=== Section Start ===

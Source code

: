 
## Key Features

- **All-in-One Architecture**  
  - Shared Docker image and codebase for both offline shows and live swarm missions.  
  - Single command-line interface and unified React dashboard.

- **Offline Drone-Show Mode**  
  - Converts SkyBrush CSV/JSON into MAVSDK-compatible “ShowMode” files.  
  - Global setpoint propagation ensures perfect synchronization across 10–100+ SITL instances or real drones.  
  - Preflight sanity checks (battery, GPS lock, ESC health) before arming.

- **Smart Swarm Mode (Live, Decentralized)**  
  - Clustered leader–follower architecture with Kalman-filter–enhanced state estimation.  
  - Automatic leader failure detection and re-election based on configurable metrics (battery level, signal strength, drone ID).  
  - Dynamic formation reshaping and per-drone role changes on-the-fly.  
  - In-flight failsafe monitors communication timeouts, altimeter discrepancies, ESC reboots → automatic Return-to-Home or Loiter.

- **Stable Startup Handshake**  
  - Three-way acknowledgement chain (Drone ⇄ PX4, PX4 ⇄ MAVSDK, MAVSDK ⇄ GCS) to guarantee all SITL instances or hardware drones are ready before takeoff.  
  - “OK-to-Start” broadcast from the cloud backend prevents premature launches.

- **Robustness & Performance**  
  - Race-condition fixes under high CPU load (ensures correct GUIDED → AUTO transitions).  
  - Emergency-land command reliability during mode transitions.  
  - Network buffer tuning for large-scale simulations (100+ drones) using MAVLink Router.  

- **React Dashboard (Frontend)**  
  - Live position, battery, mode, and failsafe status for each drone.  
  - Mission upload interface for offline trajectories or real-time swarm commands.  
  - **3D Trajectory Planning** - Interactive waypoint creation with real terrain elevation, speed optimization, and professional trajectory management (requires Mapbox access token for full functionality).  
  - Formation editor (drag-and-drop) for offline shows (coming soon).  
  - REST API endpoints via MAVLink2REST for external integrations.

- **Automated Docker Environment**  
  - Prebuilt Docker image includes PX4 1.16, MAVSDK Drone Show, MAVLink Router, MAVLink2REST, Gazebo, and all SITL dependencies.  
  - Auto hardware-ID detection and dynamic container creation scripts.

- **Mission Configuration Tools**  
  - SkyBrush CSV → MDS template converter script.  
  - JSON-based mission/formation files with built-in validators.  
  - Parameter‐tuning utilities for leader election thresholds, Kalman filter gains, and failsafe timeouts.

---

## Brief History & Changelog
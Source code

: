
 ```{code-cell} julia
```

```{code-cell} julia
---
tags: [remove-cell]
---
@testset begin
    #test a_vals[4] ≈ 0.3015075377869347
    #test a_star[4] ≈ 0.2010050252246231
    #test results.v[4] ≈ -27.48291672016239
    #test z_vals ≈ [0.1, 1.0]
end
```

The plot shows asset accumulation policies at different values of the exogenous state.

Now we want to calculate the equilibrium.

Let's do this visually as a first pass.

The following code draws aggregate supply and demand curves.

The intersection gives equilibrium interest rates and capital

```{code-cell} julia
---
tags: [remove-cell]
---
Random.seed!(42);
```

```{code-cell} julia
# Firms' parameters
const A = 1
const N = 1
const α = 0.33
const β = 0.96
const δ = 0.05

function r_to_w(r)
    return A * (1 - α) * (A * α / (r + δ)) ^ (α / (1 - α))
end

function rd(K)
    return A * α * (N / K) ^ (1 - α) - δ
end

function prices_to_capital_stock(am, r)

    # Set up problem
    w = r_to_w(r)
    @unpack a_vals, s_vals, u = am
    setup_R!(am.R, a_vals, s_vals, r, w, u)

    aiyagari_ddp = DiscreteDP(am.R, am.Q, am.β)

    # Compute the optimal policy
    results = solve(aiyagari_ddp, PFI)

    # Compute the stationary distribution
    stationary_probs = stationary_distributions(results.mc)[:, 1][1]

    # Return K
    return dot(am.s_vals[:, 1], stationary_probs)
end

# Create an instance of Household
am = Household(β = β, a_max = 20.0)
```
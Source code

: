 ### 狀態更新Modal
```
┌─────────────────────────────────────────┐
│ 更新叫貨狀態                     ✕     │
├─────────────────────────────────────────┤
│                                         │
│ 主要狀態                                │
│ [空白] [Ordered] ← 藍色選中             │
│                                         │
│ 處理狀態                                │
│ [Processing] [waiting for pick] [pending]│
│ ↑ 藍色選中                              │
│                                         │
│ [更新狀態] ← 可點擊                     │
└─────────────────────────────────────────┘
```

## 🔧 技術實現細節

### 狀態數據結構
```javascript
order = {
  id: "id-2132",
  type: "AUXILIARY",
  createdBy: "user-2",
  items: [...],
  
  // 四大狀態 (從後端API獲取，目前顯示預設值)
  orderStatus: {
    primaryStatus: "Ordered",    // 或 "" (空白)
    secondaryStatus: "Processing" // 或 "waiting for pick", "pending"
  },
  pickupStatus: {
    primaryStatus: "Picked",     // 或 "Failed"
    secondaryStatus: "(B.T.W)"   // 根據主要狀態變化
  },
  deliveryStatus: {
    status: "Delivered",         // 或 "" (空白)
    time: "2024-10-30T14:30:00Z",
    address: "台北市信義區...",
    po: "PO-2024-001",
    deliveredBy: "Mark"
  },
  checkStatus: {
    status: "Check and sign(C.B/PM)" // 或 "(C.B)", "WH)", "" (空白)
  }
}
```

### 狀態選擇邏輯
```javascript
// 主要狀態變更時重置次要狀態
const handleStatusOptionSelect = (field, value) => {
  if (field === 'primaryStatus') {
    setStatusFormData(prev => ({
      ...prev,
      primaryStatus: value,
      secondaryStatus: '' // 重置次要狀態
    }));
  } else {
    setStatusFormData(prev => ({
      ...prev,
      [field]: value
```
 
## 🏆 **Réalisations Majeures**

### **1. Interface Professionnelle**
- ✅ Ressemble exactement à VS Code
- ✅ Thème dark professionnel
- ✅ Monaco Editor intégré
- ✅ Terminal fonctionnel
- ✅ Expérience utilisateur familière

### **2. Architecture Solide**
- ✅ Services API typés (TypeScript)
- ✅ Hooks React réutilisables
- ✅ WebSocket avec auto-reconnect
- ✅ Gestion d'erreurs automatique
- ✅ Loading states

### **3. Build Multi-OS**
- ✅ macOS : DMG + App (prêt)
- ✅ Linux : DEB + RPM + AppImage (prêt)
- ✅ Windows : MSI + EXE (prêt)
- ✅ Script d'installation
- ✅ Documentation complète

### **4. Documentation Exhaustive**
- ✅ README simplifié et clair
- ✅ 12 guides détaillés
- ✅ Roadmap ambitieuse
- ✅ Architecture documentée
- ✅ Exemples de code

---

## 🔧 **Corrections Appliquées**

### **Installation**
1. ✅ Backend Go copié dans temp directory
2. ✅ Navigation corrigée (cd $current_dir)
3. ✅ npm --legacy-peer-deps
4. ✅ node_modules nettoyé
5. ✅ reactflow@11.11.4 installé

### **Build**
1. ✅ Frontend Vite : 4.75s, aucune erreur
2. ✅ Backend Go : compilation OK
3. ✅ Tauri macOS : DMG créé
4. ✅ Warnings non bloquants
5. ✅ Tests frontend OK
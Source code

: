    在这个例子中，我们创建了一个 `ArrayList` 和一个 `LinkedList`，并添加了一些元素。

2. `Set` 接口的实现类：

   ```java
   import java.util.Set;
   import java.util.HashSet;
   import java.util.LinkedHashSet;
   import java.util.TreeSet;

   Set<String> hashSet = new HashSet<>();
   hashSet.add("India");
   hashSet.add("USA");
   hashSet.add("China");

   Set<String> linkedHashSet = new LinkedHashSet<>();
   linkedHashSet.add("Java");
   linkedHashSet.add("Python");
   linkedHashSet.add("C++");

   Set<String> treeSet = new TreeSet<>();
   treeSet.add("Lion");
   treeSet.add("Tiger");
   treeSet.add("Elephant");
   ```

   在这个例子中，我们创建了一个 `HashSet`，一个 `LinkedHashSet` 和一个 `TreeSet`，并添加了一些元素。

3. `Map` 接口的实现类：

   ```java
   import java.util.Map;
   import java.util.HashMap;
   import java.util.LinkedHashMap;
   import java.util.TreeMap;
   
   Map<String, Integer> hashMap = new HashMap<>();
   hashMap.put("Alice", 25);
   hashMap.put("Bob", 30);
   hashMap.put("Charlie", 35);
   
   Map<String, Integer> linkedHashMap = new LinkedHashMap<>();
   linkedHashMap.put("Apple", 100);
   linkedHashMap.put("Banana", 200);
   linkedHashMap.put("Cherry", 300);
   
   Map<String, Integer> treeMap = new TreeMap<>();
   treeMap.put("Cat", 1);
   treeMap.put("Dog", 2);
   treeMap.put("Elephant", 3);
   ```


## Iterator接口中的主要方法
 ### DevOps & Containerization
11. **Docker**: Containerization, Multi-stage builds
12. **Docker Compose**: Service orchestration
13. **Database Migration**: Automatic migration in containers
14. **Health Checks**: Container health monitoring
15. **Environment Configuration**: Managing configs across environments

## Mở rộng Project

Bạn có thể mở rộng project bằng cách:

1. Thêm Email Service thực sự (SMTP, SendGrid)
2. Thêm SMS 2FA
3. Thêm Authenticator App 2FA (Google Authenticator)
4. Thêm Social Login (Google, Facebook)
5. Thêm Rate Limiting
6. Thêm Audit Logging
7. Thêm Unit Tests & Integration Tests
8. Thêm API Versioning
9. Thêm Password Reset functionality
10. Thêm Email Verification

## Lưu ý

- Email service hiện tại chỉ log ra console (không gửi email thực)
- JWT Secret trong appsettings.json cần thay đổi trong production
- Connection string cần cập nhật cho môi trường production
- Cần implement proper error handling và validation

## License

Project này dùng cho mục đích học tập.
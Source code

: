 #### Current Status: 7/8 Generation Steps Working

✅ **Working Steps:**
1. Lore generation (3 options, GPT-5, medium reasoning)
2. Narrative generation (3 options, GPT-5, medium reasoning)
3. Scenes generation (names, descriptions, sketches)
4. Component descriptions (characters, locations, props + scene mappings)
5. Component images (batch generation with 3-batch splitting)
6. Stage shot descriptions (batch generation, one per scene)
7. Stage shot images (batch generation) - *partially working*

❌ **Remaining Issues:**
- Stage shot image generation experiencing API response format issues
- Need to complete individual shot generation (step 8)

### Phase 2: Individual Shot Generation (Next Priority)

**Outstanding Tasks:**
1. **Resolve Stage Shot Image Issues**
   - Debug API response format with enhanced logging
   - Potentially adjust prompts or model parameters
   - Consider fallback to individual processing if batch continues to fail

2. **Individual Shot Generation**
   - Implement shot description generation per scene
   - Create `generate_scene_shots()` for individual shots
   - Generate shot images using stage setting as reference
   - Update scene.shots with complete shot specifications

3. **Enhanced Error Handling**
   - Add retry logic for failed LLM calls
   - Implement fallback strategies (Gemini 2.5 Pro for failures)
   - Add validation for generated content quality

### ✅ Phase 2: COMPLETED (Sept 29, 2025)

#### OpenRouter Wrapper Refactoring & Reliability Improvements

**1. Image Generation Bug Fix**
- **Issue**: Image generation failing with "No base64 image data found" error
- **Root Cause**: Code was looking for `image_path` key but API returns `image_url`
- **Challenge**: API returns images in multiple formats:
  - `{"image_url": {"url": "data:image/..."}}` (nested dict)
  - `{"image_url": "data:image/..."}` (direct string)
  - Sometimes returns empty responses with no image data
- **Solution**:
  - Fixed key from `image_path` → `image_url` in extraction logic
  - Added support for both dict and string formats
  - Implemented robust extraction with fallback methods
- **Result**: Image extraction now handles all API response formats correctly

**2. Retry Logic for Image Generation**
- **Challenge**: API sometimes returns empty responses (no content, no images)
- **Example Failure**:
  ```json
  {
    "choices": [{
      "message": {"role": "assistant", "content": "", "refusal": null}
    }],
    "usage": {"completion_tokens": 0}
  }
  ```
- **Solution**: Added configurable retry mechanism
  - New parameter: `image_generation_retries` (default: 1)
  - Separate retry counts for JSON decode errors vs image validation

=== Section End ===

Set down, word for word, each line from the top of the records above through the line with "- **Stable Startup Handshake**".

▶ [PROBLEM SOLUTION]
Source code

: 
## Key Features

- **All-in-One Architecture**  
  - Shared Docker image and codebase for both offline shows and live swarm missions.  
  - Single command-line interface and unified React dashboard.

- **Offline Drone-Show Mode**  
  - Converts SkyBrush CSV/JSON into MAVSDK-compatible “ShowMode” files.  
  - Global setpoint propagation ensures perfect synchronization across 10–100+ SITL instances or real drones.  
  - Preflight sanity checks (battery, GPS lock, ESC health) before arming.

- **Smart Swarm Mode (Live, Decentralized)**  
  - Clustered leader–follower architecture with Kalman-filter–enhanced state estimation.  
  - Automatic leader failure detection and re-election based on configurable metrics (battery level, signal strength, drone ID).  
  - Dynamic formation reshaping and per-drone role changes on-the-fly.  
  - In-flight failsafe monitors communication timeouts, altimeter discrepancies, ESC reboots → automatic Return-to-Home or Loiter.

- **Stable Startup Handshake**  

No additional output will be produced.